Take the lines below between the one holding "of the dashboard.</span></span>" and the one holding "the underlying report.</span></span>", inclusive, and copy them exactly. Add nothing.

# Data to use
[Start of Attachment]
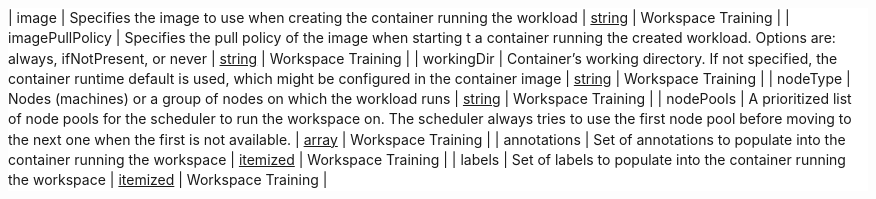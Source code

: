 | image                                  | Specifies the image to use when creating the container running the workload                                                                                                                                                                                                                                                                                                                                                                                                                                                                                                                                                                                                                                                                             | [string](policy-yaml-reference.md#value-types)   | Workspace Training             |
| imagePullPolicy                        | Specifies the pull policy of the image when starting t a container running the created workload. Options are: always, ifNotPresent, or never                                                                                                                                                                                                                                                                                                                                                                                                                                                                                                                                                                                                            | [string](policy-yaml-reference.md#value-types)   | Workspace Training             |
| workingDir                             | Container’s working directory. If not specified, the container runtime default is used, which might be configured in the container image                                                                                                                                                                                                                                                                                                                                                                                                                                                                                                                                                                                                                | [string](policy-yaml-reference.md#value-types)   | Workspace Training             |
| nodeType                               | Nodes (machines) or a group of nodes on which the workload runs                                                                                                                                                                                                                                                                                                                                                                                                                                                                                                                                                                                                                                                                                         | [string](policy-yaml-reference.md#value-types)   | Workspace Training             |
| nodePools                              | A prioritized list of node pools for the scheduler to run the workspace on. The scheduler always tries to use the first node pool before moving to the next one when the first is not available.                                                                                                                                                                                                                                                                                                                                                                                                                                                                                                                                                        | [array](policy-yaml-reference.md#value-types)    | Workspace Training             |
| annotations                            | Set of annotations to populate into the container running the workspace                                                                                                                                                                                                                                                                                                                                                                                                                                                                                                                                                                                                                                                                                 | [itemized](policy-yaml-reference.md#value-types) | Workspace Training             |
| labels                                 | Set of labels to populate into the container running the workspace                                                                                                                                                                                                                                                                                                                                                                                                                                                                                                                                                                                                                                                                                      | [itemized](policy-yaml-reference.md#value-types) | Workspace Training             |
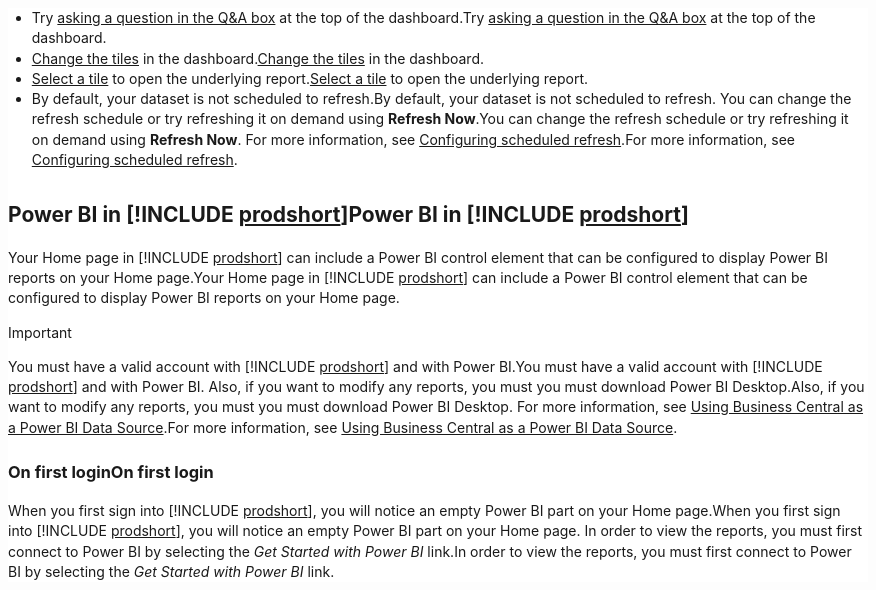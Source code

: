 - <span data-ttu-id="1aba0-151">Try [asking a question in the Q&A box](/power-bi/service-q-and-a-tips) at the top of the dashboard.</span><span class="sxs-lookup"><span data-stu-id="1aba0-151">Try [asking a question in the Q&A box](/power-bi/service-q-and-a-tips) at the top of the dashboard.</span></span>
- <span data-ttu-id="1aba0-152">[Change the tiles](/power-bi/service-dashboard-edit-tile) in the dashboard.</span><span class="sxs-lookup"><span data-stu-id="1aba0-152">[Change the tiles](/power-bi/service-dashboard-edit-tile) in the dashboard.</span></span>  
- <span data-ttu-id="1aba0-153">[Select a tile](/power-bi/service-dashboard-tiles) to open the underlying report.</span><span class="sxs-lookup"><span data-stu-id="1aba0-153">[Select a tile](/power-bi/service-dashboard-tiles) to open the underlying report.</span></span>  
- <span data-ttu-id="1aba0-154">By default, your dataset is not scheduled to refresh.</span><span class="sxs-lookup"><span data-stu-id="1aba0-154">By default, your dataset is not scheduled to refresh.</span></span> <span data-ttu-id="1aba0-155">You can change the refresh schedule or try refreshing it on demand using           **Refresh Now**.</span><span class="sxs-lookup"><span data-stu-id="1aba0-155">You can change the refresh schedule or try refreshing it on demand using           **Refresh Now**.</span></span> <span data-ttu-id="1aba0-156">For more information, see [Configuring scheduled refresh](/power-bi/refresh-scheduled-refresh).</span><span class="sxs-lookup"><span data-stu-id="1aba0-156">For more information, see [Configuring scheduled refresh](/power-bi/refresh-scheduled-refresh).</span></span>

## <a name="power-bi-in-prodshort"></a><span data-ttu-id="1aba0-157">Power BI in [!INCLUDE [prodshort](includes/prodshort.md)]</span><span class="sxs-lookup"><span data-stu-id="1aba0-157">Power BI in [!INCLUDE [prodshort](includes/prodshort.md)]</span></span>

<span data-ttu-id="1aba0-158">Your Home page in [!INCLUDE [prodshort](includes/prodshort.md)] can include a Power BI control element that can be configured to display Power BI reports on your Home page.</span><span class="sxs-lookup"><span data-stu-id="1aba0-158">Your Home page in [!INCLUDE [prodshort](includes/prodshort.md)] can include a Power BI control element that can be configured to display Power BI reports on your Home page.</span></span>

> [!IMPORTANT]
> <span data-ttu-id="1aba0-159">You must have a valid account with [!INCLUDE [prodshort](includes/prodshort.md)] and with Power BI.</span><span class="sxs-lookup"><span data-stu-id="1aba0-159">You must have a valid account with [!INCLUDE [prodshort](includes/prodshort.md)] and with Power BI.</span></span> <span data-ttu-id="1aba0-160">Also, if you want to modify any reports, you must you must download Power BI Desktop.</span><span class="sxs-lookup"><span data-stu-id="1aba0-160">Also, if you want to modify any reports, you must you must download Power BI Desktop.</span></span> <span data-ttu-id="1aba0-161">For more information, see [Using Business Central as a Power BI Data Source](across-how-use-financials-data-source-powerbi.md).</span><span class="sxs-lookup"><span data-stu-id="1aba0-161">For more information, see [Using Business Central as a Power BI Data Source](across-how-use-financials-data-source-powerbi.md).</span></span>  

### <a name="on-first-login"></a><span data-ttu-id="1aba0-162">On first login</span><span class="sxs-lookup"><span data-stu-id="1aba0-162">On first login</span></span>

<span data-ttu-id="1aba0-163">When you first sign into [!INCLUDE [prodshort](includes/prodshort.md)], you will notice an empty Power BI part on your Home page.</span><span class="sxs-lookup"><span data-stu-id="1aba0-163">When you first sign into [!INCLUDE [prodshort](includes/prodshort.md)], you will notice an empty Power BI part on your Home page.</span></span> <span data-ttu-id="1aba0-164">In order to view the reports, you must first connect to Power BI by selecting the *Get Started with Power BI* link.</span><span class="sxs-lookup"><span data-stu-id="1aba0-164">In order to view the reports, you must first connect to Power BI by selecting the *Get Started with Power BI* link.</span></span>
[End of Attachment]
# Reply to the task
: - <span data-ttu-id="1aba0-151">Try [asking a question in the Q&A box](/power-bi/service-q-and-a-tips) at the top of the dashboard.</span><span class="sxs-lookup"><span data-stu-id="1aba0-151">Try [asking a question in the Q&A box](/power-bi/service-q-and-a-tips) at the top of the dashboard.</span></span>
- <span data-ttu-id="1aba0-152">[Change the tiles](/power-bi/service-dashboard-edit-tile) in the dashboard.</span><span class="sxs-lookup"><span data-stu-id="1aba0-152">[Change the tiles](/power-bi/service-dashboard-edit-tile) in the dashboard.</span></span>  
- <span data-ttu-id="1aba0-153">[Select a tile](/power-bi/service-dashboard-tiles) to open the underlying report.</span><span class="sxs-lookup"><span data-stu-id="1aba0-153">[Select a tile](/power-bi/service-dashboard-tiles) to open the underlying report.</span></span>  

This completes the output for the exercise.